The deadline for open enrollment for health insurance under the Affordable Care Act has been pushed to March 31. To help Las Vegas Valley residents, the Las Vegas-Clark County Library District has scheduled sign-up opportunities at various branches.
The federal government did not ask the library district to host support people. It stepped forward to offer the help.
“What generally happens in almost all government programs — often in these type of situations, federal or state, where a computer is required — they’ll say, ‘Hey, just go to your local library,’ ” said Tom Fay, library district deputy director. “So we try to pre-empt that, especially with something as complicated as the Affordable Care Act.”
The effort coincides with AARP’s programming, which has been holding informational meetings since Oct. 1, seeing anywhere from four to more than 70 attendees. The AARP program held at least 12 public informational meetings at libraries. Those meetings had 433 attendees. Enrollment facilitators helped 1,457 people sign up for care, Fay said.
“We knew it was going to be an evolving process,” he said. “Everyone knew it’d be pretty hectic at first, that there would be issues, and some of it would be sorted out as we went.”
On Jan. 30, View visited the Rainbow Library, 3150 N. Buffalo Drive, where Randall Downey was the exchange enrollment facilitator. Normally, he said, he sees people by appointment, which can take from 45 minutes to two hours. He helps people build a profile to see if they’re eligible for tax credits, then the computer takes into consideration their circumstances to see what plans would work for them. Then they choose from the plans, based on the level of coverage they need, co-pays and other considerations. He helps them compare plans before signing up.
“We get a lot of snowbirds,” Downey said. “So, the big question we get is, ‘Where can I use that?’ “
He said they need to enroll in their home state, wherever they have their permanent residency.
There are three carriers in Southern Nevada — Anthem BlueCross, Health Plan of Nevada (UnitedHealthcare) and Nevada Health Co-op. The last was originally for culinary workers who could not reach the threshold of hours needed for employer coverage. The co-op is now, by law, open to nonculinary workers in Nevada.
This day, no one had signed up for an appointment, so Downey took walk-ins.
“We normally do it by appointment,” he said. “I’ll normally do seven (appointments) a day; it could be a family or it could be an individual.”
This day, Spring Valley resident Sylvia Smith was looking for coverage as she has no insurance, despite being employed full time. She had difficulty with the online sign-up accepting her information, was frustrated and needed information on how to resolve it. She learned of the sign-up help through the library district’s website, lvccld.org.
After Downey helped her, she said other places, such as community centers, should host such free assistance.
How did she feel about the Affordable Care Act?
“I’m ecstatic. There are no words to express it,” Smith said. “We’re living in a country that’s highly developed. It’s in our best interest for everyone to have health coverage.”
Northwest resident Sylvia Garcia also dropped in. She said her employer does not always give her a full-time schedule.
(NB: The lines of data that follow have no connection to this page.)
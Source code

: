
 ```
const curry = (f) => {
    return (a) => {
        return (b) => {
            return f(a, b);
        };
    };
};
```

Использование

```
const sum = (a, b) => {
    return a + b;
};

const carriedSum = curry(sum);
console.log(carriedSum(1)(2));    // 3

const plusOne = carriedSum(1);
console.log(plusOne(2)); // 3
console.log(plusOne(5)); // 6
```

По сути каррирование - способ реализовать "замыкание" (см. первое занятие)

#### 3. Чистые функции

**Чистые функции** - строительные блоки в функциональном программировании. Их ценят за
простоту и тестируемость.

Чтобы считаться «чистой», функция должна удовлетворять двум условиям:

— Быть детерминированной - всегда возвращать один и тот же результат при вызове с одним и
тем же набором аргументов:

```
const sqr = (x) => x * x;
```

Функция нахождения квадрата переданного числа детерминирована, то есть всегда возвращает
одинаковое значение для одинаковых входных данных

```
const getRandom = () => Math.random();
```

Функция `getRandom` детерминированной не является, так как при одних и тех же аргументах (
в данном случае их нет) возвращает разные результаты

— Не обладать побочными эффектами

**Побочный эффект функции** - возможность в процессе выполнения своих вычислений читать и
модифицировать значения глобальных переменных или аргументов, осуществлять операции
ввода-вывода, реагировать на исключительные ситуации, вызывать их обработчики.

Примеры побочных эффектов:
“I’m with culinary, but because I’m on call, I don’t get so many hours,” Garcia said. “So I need to pay … I called one of the numbers on TV, and they told me to come here today.”
Garcia said she appreciated having a place where she could talk face-to-face with someone and was surprised not to see more people there.
North Las Vegas resident Howard Kelly stopped in to “try and put out some fires for my daughter, who is 30.”
The daughter is a part-time worker, he said, and he wanted to make sure she wasn’t “hit with penalties.” Kelly said free preventative care that offered procedures such as mammograms and colonoscopies with no out-of-pocket expenses was a good thing.
“Absolutely. I like the mental health program, too,” he said.
Downey said he likes helping people get coverage “but to me, the most gratifying is when people come in saying, ‘I think this whole idea is miserable, I’m being forced to buy coverage … why am I being forced to do this?’ So I say, ‘Well, you’re here, so let’s take a look and see what you think.’ It’s always interesting to me, at the end of a session, to see them walk away (with coverage and) paying substantially less for comprehensive coverage.
“They may not have a smile on their face, but they’re not as angry as they were when they walked in,” he said. “The second most gratifying (thing) is, we get a lot of young families who work for small businesses or are possibly self-employed who could never afford insurance but who were worried about their children. It’s always very gratifying to have them exit the room after finding coverage for the entire household.”